The perfect cone of Sri Kanda, the Sacred Mountain, looked very close today as it towered above the central plain. Since the beginning of history, it had struck awe into the heart of every man who saw it. Always, Kalidasa was aware of its brooding presence, and of the power that it symbolized.
And yet the Mahanayake Thero had no armies, no screaming war elephants tossing brazen tusks as they charged into battle.

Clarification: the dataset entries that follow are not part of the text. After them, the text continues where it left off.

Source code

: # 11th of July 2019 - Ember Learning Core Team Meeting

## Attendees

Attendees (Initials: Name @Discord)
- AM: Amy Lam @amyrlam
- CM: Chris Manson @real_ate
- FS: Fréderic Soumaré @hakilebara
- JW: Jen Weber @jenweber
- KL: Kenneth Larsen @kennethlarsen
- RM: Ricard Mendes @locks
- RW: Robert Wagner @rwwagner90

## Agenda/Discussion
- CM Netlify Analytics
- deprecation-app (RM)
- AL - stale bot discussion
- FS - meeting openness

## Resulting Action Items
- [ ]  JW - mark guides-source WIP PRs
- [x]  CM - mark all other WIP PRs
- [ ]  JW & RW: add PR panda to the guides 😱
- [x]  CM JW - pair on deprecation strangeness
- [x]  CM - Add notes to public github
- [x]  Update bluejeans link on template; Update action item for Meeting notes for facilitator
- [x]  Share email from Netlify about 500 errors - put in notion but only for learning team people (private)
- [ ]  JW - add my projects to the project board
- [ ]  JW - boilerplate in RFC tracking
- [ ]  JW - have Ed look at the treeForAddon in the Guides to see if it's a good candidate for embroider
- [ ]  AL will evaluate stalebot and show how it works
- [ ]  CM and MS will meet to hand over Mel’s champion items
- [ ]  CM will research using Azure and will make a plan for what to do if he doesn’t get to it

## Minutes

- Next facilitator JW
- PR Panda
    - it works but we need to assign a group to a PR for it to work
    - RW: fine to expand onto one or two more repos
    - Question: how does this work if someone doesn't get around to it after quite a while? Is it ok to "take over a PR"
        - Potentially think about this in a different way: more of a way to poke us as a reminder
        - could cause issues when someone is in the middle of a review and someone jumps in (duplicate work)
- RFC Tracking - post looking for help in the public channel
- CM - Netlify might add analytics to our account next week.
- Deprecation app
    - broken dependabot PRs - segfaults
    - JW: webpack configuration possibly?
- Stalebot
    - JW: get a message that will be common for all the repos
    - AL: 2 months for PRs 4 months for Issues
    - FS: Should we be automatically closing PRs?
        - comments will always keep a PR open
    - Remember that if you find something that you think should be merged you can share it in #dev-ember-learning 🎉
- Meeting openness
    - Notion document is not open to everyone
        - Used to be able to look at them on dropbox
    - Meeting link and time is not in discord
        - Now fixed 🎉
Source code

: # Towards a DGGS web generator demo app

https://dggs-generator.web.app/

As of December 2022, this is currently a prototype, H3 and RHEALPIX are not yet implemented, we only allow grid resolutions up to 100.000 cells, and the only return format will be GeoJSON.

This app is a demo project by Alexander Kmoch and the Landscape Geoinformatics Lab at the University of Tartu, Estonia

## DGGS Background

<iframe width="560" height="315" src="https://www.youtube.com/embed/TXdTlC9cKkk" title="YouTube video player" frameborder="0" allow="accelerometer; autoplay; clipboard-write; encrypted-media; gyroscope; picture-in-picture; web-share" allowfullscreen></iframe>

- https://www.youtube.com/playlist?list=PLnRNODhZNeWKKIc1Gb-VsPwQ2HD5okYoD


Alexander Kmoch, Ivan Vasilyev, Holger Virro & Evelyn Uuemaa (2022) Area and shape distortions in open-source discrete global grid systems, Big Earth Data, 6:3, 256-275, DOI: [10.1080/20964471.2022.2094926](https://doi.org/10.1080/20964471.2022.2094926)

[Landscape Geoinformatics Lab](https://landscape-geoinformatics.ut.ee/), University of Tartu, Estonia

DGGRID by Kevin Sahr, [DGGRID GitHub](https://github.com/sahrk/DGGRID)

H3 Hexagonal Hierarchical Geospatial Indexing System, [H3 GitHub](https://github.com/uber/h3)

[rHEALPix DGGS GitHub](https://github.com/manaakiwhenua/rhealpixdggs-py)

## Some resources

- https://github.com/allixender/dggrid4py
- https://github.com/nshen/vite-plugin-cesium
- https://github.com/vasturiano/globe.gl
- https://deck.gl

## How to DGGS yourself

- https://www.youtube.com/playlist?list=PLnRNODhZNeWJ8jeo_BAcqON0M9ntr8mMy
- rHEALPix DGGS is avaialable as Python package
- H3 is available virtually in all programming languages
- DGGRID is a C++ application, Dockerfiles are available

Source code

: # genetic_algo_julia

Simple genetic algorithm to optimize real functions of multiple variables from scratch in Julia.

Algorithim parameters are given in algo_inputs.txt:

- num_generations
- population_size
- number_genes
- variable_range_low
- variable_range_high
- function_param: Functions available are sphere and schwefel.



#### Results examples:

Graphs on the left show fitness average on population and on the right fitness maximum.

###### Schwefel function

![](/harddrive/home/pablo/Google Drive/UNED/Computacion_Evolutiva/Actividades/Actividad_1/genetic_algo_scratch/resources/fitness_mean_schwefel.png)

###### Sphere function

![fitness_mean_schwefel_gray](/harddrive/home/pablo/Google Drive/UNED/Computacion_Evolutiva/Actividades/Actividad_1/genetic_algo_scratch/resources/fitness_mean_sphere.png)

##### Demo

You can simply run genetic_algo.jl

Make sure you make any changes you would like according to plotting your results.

The High Priest was only an old man in an orange robe, whose sole material possessions were a begging bowl and a palm leaf to shield him from the sun. While the lesser monks and acolytes chanted the scriptures around him, he merely sat in cross-legged silenceand somehow tampered with the destinies of kings. It was very strange....
The air was so clear today that Kalidasa could see the temple, dwarfed by distance to a tiny white arrowhead on the very summit of Sri Kanda. It did not look like any work of man, and it reminded the King of the still-greater mountains he had glimpsed in his youth, when he had been half guest, half hostage at the court of Mahinda the Great. All the giants that guarded Mahindas empire bore such crowns, formed of a dazzling, crystalline substance for which there was no word in the language of Taprobane. The Hindus believed that it was a kind of water, magically transformed, but Kalidasa laughed at such superstitions.